■ Records

= = = = = = =

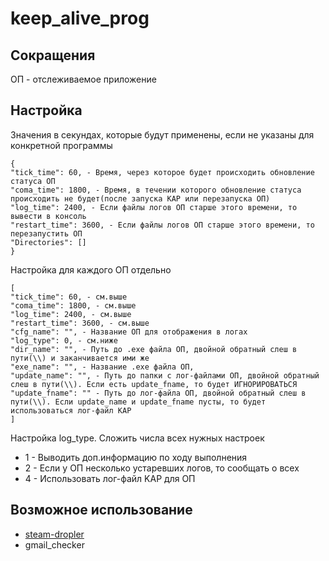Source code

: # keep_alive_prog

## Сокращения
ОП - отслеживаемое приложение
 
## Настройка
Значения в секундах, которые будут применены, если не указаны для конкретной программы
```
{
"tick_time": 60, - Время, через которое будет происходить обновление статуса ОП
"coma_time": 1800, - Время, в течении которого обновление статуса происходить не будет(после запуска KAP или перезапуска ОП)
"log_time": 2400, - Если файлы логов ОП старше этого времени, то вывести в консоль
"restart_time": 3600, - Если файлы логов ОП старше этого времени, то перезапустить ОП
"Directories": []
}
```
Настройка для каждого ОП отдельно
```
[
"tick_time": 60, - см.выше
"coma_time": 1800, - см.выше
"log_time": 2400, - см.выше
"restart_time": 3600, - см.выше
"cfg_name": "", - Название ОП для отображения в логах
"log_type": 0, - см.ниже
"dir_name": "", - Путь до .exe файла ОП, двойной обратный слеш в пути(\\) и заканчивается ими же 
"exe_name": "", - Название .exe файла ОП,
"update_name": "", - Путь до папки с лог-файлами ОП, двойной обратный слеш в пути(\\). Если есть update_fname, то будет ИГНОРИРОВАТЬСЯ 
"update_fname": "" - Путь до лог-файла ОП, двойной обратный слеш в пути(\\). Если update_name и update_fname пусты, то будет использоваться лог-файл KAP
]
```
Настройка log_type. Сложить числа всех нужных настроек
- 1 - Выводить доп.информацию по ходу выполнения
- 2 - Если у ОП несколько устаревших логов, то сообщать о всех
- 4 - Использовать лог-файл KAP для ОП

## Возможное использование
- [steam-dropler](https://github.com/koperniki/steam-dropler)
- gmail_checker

= = = = = = =

■ Exercise prompt
Find the number of lines in the records that include the word "Путь". Write only that number.

■ Answer for this exercise
3